Segment Start: DATA EXTRACT
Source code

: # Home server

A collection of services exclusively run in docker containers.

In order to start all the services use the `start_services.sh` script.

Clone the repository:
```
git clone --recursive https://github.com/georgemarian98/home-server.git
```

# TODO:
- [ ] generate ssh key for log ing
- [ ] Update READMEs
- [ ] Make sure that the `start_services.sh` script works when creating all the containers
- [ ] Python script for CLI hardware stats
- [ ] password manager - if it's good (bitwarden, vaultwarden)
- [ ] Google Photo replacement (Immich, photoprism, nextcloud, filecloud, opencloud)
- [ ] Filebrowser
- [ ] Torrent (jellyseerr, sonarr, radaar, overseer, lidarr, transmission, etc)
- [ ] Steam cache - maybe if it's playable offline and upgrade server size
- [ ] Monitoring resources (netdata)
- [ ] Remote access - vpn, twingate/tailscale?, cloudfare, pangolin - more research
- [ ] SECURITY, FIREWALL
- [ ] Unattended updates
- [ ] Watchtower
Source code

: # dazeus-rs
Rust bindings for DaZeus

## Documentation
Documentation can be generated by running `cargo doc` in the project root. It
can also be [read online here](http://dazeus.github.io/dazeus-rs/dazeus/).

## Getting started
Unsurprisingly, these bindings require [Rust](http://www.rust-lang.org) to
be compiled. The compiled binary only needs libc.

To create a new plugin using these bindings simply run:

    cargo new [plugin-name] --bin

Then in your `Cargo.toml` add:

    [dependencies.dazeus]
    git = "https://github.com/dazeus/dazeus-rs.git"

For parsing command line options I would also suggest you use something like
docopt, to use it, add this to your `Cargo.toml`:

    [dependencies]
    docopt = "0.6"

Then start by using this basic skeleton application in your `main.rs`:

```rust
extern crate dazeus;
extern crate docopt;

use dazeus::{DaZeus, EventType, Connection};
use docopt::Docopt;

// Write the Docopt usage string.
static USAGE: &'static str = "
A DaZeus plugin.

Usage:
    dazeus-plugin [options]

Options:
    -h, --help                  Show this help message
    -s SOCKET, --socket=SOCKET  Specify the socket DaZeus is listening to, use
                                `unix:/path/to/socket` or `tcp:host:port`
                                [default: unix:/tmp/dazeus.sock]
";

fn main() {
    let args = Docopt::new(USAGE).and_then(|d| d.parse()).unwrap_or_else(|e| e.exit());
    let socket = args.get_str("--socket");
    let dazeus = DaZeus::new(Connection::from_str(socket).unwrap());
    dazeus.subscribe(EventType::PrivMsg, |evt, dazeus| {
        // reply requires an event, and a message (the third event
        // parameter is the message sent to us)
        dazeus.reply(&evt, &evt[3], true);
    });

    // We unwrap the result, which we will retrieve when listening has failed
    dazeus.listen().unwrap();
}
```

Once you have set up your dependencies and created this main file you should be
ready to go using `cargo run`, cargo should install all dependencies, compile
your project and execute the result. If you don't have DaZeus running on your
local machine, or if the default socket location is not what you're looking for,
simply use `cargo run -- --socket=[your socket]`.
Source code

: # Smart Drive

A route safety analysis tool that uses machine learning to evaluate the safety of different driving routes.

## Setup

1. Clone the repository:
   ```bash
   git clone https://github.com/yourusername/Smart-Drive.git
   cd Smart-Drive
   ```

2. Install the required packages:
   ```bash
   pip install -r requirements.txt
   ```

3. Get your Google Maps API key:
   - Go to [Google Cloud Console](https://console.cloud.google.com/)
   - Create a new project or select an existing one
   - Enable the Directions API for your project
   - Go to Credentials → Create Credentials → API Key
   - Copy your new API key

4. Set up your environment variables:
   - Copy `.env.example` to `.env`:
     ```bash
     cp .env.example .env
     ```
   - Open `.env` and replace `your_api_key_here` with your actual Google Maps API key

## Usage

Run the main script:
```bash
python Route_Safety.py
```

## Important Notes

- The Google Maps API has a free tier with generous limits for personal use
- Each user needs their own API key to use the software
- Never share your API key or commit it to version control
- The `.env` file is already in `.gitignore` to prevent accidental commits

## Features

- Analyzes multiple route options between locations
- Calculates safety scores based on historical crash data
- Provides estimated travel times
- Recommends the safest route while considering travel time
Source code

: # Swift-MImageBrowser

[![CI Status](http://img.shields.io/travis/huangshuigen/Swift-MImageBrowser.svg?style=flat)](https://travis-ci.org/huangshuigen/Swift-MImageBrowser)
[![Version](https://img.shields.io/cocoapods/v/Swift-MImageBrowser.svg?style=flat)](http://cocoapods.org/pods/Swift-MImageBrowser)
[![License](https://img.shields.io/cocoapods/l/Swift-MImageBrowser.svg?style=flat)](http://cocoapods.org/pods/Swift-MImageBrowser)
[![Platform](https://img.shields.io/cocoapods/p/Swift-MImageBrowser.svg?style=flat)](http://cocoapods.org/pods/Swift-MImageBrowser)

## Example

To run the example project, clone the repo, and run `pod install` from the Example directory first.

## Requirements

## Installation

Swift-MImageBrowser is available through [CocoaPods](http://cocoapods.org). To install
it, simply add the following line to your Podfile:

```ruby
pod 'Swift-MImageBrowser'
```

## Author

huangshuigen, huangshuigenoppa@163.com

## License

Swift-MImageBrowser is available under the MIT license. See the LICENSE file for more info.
Segment End: DATA EXTRACT
Segment Start: DATA EXTRACT
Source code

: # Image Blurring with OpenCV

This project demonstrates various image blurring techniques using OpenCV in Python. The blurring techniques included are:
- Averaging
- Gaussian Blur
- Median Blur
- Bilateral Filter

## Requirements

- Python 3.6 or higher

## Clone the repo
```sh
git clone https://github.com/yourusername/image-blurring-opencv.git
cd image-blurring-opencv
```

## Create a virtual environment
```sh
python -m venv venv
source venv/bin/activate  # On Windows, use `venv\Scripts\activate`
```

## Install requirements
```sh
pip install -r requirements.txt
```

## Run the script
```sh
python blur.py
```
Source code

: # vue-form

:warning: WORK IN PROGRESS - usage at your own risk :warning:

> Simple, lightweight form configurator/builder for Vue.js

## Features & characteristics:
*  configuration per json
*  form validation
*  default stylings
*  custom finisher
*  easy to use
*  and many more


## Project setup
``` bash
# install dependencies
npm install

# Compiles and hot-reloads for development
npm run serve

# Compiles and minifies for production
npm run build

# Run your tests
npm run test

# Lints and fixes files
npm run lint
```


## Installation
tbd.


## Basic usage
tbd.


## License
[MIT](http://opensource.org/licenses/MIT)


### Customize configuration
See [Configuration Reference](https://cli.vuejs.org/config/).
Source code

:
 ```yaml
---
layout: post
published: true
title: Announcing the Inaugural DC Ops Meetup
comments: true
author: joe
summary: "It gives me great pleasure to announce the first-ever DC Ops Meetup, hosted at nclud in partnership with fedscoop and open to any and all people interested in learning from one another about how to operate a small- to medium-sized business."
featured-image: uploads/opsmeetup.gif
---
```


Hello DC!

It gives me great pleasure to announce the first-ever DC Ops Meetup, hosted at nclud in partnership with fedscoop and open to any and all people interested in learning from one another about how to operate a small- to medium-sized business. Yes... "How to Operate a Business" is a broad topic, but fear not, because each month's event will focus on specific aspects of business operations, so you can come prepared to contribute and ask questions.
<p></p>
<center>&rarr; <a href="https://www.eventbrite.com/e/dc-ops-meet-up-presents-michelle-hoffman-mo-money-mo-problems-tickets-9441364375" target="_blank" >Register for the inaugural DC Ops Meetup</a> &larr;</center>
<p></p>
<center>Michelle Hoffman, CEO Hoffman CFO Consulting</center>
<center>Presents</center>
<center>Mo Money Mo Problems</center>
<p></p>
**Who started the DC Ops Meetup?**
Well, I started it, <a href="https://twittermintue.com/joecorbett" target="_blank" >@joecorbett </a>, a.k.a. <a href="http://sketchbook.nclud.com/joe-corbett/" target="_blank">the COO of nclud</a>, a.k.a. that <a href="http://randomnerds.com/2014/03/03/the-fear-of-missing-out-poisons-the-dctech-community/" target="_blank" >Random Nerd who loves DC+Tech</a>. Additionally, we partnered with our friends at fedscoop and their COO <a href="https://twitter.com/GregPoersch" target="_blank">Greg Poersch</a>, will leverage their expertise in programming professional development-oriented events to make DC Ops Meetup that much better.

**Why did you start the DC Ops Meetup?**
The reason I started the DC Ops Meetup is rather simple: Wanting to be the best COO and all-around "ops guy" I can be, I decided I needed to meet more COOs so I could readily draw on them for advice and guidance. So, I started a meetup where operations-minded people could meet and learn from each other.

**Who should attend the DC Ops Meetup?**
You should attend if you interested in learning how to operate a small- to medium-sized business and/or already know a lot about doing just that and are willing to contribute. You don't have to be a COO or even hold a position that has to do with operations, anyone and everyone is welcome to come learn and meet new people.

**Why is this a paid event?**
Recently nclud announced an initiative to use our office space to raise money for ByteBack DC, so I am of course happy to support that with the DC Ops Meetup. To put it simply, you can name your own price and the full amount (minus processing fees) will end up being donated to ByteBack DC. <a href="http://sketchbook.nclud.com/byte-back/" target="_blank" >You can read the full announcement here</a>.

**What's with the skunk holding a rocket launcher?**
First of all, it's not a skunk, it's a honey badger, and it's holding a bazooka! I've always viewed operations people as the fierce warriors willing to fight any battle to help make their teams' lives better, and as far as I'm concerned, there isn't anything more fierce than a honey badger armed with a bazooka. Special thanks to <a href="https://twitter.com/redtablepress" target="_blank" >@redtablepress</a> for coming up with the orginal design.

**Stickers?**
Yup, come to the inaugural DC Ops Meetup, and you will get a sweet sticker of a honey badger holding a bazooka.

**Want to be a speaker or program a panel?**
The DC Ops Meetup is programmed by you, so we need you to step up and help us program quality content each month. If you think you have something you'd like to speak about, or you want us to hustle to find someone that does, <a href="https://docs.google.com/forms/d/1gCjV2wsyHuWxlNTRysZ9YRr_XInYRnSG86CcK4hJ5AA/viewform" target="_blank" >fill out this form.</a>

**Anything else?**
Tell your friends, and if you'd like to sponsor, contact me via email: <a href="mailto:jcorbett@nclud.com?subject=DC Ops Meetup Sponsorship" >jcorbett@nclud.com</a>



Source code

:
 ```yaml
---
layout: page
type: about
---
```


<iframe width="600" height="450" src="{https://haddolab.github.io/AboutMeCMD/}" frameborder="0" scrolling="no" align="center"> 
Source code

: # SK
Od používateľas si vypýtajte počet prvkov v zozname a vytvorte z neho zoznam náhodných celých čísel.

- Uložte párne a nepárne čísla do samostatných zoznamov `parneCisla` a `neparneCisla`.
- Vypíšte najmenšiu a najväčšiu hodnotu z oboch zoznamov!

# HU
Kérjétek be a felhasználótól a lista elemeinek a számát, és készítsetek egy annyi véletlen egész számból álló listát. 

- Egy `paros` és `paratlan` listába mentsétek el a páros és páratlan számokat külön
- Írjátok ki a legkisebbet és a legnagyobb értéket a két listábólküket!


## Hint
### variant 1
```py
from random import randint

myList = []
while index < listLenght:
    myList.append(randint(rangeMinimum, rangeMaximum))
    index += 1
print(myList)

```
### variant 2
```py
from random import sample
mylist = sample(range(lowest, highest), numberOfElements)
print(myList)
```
Segment End: DATA EXTRACT
Search the records above for the string "contribute". Report each line that has it.

__TASK SOLUTION__
It gives me great pleasure to announce the first-ever DC Ops Meetup, hosted at nclud in partnership with fedscoop and open to any and all people interested in learning from one another about how to operate a small- to medium-sized business. Yes... "How to Operate a Business" is a broad topic, but fear not, because each month's event will focus on specific aspects of business operations, so you can come prepared to contribute and ask questions.
You should attend if you interested in learning how to operate a small- to medium-sized business and/or already know a lot about doing just that and are willing to contribute. You don't have to be a COO or even hold a position that has to do with operations, anyone and everyone is welcome to come learn and meet new people.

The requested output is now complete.